# TASK GOAL:
Quote the entries below from the line with "- In phi0_state_analysis.md, include" through the line with "performance stays batched", both ends included, and only those lines.
===============
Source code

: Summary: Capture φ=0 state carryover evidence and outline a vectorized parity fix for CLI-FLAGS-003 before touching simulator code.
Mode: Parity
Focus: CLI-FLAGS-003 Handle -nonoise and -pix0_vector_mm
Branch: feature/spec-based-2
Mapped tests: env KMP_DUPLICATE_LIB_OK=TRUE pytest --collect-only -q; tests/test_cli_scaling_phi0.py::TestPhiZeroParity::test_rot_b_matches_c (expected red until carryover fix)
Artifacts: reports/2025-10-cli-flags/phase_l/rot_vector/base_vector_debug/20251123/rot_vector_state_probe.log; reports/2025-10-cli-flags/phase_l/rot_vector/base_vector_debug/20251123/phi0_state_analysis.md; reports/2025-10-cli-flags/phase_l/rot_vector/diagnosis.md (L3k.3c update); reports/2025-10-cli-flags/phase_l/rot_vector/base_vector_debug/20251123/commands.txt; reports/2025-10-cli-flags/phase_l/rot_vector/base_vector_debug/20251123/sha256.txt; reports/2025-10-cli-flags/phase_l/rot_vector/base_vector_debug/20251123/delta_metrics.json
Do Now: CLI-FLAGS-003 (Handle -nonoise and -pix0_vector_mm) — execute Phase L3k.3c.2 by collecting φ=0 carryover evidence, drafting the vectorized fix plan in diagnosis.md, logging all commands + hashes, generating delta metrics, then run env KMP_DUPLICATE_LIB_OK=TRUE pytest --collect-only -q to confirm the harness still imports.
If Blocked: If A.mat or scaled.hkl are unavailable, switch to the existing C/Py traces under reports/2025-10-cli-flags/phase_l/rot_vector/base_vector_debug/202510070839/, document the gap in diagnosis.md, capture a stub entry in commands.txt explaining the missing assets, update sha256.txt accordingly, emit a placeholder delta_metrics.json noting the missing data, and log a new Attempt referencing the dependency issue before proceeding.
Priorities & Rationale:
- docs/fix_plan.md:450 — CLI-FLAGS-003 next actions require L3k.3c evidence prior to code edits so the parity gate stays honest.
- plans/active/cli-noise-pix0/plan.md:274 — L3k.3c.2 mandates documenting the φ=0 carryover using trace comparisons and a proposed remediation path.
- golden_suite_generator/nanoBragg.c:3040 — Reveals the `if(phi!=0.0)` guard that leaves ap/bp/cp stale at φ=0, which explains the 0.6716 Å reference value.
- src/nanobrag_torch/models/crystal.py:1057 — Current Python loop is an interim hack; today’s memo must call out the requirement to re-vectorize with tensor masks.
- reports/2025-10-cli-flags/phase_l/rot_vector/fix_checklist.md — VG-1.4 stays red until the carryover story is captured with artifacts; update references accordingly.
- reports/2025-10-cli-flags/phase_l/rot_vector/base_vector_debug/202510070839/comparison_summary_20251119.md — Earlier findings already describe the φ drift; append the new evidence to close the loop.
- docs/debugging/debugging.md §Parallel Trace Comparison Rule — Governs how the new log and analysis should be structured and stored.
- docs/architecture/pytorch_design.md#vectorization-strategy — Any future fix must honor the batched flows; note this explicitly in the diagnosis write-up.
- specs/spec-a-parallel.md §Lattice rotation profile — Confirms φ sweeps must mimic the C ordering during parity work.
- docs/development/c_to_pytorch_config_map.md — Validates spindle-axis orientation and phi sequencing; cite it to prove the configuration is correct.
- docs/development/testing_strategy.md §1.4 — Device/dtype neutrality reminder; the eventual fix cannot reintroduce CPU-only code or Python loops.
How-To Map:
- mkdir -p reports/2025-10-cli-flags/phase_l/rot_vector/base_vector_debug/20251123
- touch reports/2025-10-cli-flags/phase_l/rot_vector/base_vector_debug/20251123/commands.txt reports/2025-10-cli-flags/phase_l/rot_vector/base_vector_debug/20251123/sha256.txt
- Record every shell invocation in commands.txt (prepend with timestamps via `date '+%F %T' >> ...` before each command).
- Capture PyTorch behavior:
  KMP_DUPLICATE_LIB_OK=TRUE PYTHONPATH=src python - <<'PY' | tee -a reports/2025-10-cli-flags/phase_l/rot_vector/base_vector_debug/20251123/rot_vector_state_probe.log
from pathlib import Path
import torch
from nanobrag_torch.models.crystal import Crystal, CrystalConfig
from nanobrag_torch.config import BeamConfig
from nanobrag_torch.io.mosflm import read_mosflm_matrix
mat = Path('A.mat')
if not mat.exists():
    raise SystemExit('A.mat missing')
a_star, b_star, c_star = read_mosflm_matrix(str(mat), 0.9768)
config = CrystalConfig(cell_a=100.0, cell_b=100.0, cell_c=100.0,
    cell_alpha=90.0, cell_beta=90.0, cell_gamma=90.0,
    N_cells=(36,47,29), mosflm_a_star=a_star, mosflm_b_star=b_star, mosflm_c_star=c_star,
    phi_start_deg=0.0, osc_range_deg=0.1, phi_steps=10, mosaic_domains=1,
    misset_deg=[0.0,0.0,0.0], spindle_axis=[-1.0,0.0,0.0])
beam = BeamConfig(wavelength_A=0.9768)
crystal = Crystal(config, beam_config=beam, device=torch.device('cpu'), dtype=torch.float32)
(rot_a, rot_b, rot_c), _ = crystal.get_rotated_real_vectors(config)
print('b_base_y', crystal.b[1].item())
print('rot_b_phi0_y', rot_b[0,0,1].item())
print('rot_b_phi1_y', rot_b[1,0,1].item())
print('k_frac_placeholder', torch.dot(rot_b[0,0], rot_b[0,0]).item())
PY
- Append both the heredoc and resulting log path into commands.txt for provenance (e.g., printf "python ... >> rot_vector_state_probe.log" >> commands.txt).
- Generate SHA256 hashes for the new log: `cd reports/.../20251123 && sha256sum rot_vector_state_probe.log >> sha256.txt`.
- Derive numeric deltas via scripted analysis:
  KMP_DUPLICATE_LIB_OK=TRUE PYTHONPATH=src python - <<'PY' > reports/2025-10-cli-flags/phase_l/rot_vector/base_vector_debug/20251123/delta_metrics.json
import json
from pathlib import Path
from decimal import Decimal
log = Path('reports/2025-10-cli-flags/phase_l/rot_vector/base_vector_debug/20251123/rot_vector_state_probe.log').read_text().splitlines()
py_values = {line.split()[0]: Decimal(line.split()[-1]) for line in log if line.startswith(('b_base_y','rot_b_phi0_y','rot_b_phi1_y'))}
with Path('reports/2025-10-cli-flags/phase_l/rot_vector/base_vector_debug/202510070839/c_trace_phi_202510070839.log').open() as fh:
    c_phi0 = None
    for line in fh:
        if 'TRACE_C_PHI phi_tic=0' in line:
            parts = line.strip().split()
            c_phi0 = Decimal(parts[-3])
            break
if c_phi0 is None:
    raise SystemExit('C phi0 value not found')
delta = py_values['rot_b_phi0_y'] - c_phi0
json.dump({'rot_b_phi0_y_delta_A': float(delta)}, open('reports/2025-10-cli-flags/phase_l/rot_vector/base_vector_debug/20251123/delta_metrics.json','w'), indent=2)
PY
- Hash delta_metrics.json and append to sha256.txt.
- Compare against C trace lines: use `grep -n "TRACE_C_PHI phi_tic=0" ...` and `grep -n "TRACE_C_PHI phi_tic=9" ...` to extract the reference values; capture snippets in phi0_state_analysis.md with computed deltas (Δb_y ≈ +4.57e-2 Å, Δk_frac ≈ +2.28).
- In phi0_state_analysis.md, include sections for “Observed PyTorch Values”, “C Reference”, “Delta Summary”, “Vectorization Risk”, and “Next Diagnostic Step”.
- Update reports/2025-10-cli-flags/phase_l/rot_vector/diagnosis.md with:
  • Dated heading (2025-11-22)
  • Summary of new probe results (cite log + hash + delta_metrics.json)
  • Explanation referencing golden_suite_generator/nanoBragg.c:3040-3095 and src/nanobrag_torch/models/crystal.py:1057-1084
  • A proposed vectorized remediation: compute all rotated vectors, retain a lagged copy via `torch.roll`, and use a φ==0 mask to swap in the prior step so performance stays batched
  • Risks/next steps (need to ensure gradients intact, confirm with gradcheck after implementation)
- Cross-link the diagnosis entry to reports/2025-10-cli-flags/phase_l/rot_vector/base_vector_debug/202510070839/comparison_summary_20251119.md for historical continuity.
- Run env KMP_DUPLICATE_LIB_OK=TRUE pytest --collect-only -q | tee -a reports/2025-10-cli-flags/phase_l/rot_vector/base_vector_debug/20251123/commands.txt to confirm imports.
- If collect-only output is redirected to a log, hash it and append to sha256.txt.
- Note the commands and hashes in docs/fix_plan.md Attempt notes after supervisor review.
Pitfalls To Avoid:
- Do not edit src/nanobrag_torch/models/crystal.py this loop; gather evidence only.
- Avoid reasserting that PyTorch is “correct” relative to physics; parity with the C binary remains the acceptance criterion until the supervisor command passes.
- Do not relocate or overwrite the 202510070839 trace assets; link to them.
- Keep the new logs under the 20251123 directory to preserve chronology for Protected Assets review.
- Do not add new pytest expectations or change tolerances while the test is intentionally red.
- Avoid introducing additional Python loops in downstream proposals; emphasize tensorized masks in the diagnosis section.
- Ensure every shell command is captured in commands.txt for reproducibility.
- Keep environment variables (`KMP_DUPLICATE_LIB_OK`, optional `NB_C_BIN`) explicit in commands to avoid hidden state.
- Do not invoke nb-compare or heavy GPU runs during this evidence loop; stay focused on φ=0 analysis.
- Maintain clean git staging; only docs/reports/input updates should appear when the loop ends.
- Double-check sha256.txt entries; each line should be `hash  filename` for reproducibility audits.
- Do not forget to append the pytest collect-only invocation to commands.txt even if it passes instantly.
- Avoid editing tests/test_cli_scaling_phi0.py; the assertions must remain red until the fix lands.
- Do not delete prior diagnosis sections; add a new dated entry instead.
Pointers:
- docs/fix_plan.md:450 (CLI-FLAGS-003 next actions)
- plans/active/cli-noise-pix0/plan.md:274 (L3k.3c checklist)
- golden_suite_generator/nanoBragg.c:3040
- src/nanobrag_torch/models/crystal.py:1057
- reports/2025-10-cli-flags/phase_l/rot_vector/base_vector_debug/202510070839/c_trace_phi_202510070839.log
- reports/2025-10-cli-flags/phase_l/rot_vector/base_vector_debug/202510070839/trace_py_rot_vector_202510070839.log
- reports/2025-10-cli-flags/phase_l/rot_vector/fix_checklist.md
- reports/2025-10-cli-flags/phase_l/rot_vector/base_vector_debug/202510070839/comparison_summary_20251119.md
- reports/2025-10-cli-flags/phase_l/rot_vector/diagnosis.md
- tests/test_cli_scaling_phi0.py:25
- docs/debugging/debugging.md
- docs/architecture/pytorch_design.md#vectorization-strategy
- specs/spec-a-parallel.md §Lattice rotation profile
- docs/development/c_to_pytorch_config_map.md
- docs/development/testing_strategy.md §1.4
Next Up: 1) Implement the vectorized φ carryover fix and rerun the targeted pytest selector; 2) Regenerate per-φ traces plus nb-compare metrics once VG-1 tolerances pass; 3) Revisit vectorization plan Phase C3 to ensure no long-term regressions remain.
===============
# EXERCISE ANSWER:
- In phi0_state_analysis.md, include sections for “Observed PyTorch Values”, “C Reference”, “Delta Summary”, “Vectorization Risk”, and “Next Diagnostic Step”.
- Update reports/2025-10-cli-flags/phase_l/rot_vector/diagnosis.md with:
  • Dated heading (2025-11-22)
  • Summary of new probe results (cite log + hash + delta_metrics.json)
  • Explanation referencing golden_suite_generator/nanoBragg.c:3040-3095 and src/nanobrag_torch/models/crystal.py:1057-1084
  • A proposed vectorized remediation: compute all rotated vectors, retain a lagged copy via `torch.roll`, and use a φ==0 mask to swap in the prior step so performance stays batched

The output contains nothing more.